Retype each entry below exactly as it stands.
= Beginning of Section =
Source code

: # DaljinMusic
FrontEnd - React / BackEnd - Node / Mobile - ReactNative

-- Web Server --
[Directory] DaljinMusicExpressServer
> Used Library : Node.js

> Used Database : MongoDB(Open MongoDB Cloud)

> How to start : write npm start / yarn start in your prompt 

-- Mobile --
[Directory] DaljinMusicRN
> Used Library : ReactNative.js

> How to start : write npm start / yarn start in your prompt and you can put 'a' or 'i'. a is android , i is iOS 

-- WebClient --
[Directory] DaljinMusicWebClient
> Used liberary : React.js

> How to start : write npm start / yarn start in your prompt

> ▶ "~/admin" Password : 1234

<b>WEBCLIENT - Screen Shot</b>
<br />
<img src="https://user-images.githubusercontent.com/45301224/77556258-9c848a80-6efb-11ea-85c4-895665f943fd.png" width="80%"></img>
= End of Section =
Task response
Source code

: # DaljinMusic
FrontEnd - React / BackEnd - Node / Mobile - ReactNative

-- Web Server --
[Directory] DaljinMusicExpressServer
> Used Library : Node.js

> Used Database : MongoDB(Open MongoDB Cloud)

> How to start : write npm start / yarn start in your prompt 

-- Mobile --
[Directory] DaljinMusicRN
> Used Library : ReactNative.js

> How to start : write npm start / yarn start in your prompt and you can put 'a' or 'i'. a is android , i is iOS 

-- WebClient --
[Directory] DaljinMusicWebClient
> Used liberary : React.js

> How to start : write npm start / yarn start in your prompt

> ▶ "~/admin" Password : 1234

<b>WEBCLIENT - Screen Shot</b>
<br />
<img src="https://user-images.githubusercontent.com/45301224/77556258-9c848a80-6efb-11ea-85c4-895665f943fd.png" width="80%"></img>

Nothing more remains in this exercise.